Directions: All of the data that follows is to be written out exactly, with images excluded.

Information shown:
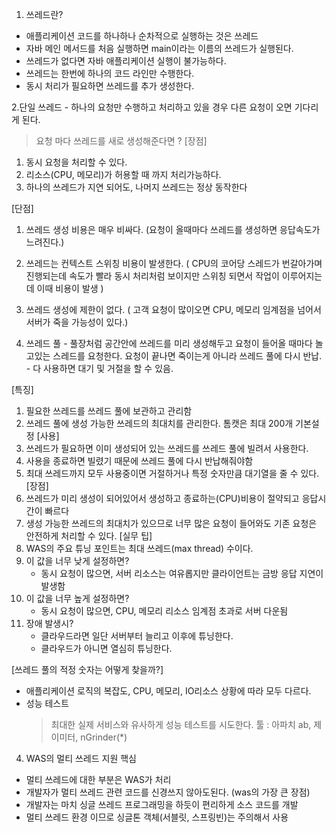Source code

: 1. 쓰레드란?
- 애플리케이션 코드를 하나하나 순차적으로 실행하는 것은 쓰레드
- 자바 메인 메서드를 처음 실행하면 main이라는 이름의 쓰레드가 실행된다.
- 쓰레드가 없다면 자바 애플리케이션 실행이 불가능하다.
- 쓰레드는 한번에 하나의 코드 라인만 수행한다.
- 동시 처리가 필요하면 쓰레드를 추가 생성한다.


2.단일 쓰레드 - 하나의 요청만 수행하고 처리하고 있을 경우 다른 요청이 오면 기다리게 된다.
 > 요청 마다 쓰레드를 새로 생성해준다면 ?
   [장점]
   1. 동시 요청을 처리할 수 있다.
   2. 리소스(CPU, 메모리)가 허용할 때 까지 처리가능하다.
   3. 하나의 쓰레드가 지연 되어도, 나머지 쓰레드는 정상 동작한다
   
   [단점]
   1. 쓰레드 생성 비용은 매우 비싸다. (요청이 올때마다 쓰레드를 생성하면 응답속도가 느려진다.)
   2. 쓰레드는 컨텍스트 스위칭 비용이 발생한다. ( CPU의 코어당 스레드가 번갈아가며 진행되는데 속도가 빨라 동시 처리처럼 보이지만 스위칭 되면서 작업이 이루어지는데 이때 비용이 발생 )
   3. 쓰레드 생성에 제한이 없다. ( 고객 요청이 많이오면 CPU, 메모리 임계점을 넘어서 서버가 죽을 가능성이 있다.)


3. 쓰레드 풀 - 풀장처럼 공간안에 쓰레드를 미리 생성해두고 요청이 들어올 때마다 놀고있는 스레드를 요청한다. 요청이 끝나면 죽이는게 아니라 쓰레드 풀에 다시 반납.
          - 다 사용하면 대기 및 거절을 할 수 있음.

[특징]
1. 필요한 쓰레드를 쓰레드 풀에 보관하고 관리함
2. 쓰레드 풀에 생성 가능한 쓰레드의 최대치를 관리한다. 톰캣은 최대 200개 기본설정
[사용]
1. 쓰레드가 필요하면 이미 생성되어 있는 쓰레드를 쓰레드 풀에 빌려서 사용한다.
2. 사용을 종료하면 빌렸기 때문에 쓰레드 풀에 다시 반납해줘야함
3. 최대 쓰레드까지 모두 사용중이면 거절하거나 특정 숫자만큼 대기열을 줄 수 있다.
[장점]
1. 쓰레드가 미리 생성이 되어있어서 생성하고 종료하는(CPU)비용이 절약되고 응답시간이 빠르다
2. 생성 가능한 쓰레드의 최대치가 있으므로 너무 많은 요청이 들어와도 기존 요청은 안전하게 처리할 수 있다.
[실무 팁]
1. WAS의 주요 튜닝 포인트는 최대 쓰레드(max thread) 수이다.
2. 이 값을 너무 낮게 설정하면?
   - 동시 요청이 많으면, 서버 리소스는 여유롭지만 클라이언트는 금방 응답 지연이 발생함
3. 이 값을 너무 높게 설정하면?
   - 동시 요청이 많으면, CPU, 메모리 리소스 임계점 초과로 서버 다운됨
4. 장애 발생시?
   - 클라우드라면 일단 서버부터 늘리고 이후에 튜닝한다.
   - 클라우드가 아니면 열심히 튜닝한다.
    
[쓰레드 풀의 적정 숫자는 어떻게 찾을까?]
- 애플리케이션 로직의 복잡도, CPU, 메모리, IO리소스 상황에 따라 모두 다르다.
- 성능 테스트
  > 최대한 실제 서비스와 유사하게 성능 테스트를 시도한다.
  > 툴 : 아파치 ab, 제이미터, nGrinder(*)
 
 4. WAS의 멀티 쓰레드 지원 핵심
 - 멀티 쓰레드에 대한 부분은 WAS가 처리
 - 개발자가 멀티 쓰레드 관련 코드를 신경쓰지 않아도된다. (was의 가장 큰 장점)
 - 개발자는 마치 싱글 쓰레드 프로그래밍을 하듯이 편리하게 소스 코드를 개발
 - 멀티 쓰레드 환경 이므로 싱글톤 객체(서블릿, 스프링빈)는 주의해서 사용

Exercise response:
Source code

: 1. 쓰레드란?
- 애플리케이션 코드를 하나하나 순차적으로 실행하는 것은 쓰레드
- 자바 메인 메서드를 처음 실행하면 main이라는 이름의 쓰레드가 실행된다.
- 쓰레드가 없다면 자바 애플리케이션 실행이 불가능하다.
- 쓰레드는 한번에 하나의 코드 라인만 수행한다.
- 동시 처리가 필요하면 쓰레드를 추가 생성한다.


2.단일 쓰레드 - 하나의 요청만 수행하고 처리하고 있을 경우 다른 요청이 오면 기다리게 된다.
 > 요청 마다 쓰레드를 새로 생성해준다면 ?
   [장점]
   1. 동시 요청을 처리할 수 있다.
   2. 리소스(CPU, 메모리)가 허용할 때 까지 처리가능하다.
   3. 하나의 쓰레드가 지연 되어도, 나머지 쓰레드는 정상 동작한다
   
   [단점]
   1. 쓰레드 생성 비용은 매우 비싸다. (요청이 올때마다 쓰레드를 생성하면 응답속도가 느려진다.)
   2. 쓰레드는 컨텍스트 스위칭 비용이 발생한다. ( CPU의 코어당 스레드가 번갈아가며 진행되는데 속도가 빨라 동시 처리처럼 보이지만 스위칭 되면서 작업이 이루어지는데 이때 비용이 발생 )
   3. 쓰레드 생성에 제한이 없다. ( 고객 요청이 많이오면 CPU, 메모리 임계점을 넘어서 서버가 죽을 가능성이 있다.)


3. 쓰레드 풀 - 풀장처럼 공간안에 쓰레드를 미리 생성해두고 요청이 들어올 때마다 놀고있는 스레드를 요청한다. 요청이 끝나면 죽이는게 아니라 쓰레드 풀에 다시 반납.
          - 다 사용하면 대기 및 거절을 할 수 있음.

[특징]
1. 필요한 쓰레드를 쓰레드 풀에 보관하고 관리함
2. 쓰레드 풀에 생성 가능한 쓰레드의 최대치를 관리한다. 톰캣은 최대 200개 기본설정
[사용]
1. 쓰레드가 필요하면 이미 생성되어 있는 쓰레드를 쓰레드 풀에 빌려서 사용한다.
2. 사용을 종료하면 빌렸기 때문에 쓰레드 풀에 다시 반납해줘야함
3. 최대 쓰레드까지 모두 사용중이면 거절하거나 특정 숫자만큼 대기열을 줄 수 있다.
[장점]
1. 쓰레드가 미리 생성이 되어있어서 생성하고 종료하는(CPU)비용이 절약되고 응답시간이 빠르다
2. 생성 가능한 쓰레드의 최대치가 있으므로 너무 많은 요청이 들어와도 기존 요청은 안전하게 처리할 수 있다.
[실무 팁]
1. WAS의 주요 튜닝 포인트는 최대 쓰레드(max thread) 수이다.
2. 이 값을 너무 낮게 설정하면?
   - 동시 요청이 많으면, 서버 리소스는 여유롭지만 클라이언트는 금방 응답 지연이 발생함
3. 이 값을 너무 높게 설정하면?
   - 동시 요청이 많으면, CPU, 메모리 리소스 임계점 초과로 서버 다운됨
4. 장애 발생시?
   - 클라우드라면 일단 서버부터 늘리고 이후에 튜닝한다.
   - 클라우드가 아니면 열심히 튜닝한다.
    
[쓰레드 풀의 적정 숫자는 어떻게 찾을까?]
- 애플리케이션 로직의 복잡도, CPU, 메모리, IO리소스 상황에 따라 모두 다르다.
- 성능 테스트
  > 최대한 실제 서비스와 유사하게 성능 테스트를 시도한다.
  > 툴 : 아파치 ab, 제이미터, nGrinder(*)
 
 4. WAS의 멀티 쓰레드 지원 핵심
 - 멀티 쓰레드에 대한 부분은 WAS가 처리
 - 개발자가 멀티 쓰레드 관련 코드를 신경쓰지 않아도된다. (was의 가장 큰 장점)
 - 개발자는 마치 싱글 쓰레드 프로그래밍을 하듯이 편리하게 소스 코드를 개발
 - 멀티 쓰레드 환경 이므로 싱글톤 객체(서블릿, 스프링빈)는 주의해서 사용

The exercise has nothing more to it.